Exercise description:
The answer is the set of lines that include "will", copied from the data below.

Start of Dataset records

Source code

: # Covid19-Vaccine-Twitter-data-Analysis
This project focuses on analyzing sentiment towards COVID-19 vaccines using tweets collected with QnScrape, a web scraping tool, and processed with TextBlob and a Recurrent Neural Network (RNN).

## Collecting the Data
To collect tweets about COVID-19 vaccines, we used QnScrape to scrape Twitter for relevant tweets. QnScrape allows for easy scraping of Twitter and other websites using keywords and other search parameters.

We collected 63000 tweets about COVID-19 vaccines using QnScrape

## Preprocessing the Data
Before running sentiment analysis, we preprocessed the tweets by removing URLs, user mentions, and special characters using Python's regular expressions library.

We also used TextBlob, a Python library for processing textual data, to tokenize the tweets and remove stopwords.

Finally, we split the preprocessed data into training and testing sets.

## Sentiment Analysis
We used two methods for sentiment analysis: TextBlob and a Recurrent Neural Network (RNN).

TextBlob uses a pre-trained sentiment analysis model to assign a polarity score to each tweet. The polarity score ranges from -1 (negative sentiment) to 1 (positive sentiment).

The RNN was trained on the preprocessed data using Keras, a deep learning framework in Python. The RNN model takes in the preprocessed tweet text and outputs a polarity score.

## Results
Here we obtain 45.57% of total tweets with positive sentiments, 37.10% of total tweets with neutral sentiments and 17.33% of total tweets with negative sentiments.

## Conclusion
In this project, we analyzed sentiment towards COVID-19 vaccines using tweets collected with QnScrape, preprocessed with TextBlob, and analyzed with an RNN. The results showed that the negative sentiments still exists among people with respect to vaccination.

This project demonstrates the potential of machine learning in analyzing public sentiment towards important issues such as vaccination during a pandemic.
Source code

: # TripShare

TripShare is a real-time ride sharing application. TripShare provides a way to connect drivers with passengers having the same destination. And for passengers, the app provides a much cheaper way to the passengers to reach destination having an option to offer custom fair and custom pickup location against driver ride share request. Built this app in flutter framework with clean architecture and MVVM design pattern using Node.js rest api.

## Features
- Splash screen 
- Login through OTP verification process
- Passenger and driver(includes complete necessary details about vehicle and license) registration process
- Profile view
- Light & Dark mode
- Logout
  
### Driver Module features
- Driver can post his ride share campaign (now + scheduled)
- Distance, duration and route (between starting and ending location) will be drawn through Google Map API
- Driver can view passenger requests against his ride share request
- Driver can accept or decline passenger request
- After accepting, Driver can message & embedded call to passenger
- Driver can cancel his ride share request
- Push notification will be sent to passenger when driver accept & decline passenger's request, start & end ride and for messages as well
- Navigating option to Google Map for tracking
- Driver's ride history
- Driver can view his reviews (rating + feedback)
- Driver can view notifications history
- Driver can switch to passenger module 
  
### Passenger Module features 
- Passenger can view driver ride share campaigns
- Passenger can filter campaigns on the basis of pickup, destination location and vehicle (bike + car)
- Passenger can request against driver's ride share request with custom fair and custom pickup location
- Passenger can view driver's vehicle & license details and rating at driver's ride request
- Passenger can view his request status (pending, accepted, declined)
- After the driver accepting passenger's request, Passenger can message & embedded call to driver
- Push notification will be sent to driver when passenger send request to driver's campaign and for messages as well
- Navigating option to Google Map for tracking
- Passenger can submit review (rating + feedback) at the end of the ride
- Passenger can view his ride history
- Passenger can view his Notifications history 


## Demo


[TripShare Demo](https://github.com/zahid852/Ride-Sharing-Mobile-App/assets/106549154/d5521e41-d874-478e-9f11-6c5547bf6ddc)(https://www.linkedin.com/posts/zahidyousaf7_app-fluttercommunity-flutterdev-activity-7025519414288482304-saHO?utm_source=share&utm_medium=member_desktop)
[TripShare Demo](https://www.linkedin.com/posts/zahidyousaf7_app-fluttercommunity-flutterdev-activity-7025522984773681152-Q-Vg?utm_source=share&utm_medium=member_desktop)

End of Dataset records

Response area:
- Distance, duration and route (between starting and ending location) will be drawn through Google Map API
- Push notification will be sent to passenger when driver accept & decline passenger's request, start & end ride and for messages as well
- Push notification will be sent to driver when passenger send request to driver's campaign and for messages as well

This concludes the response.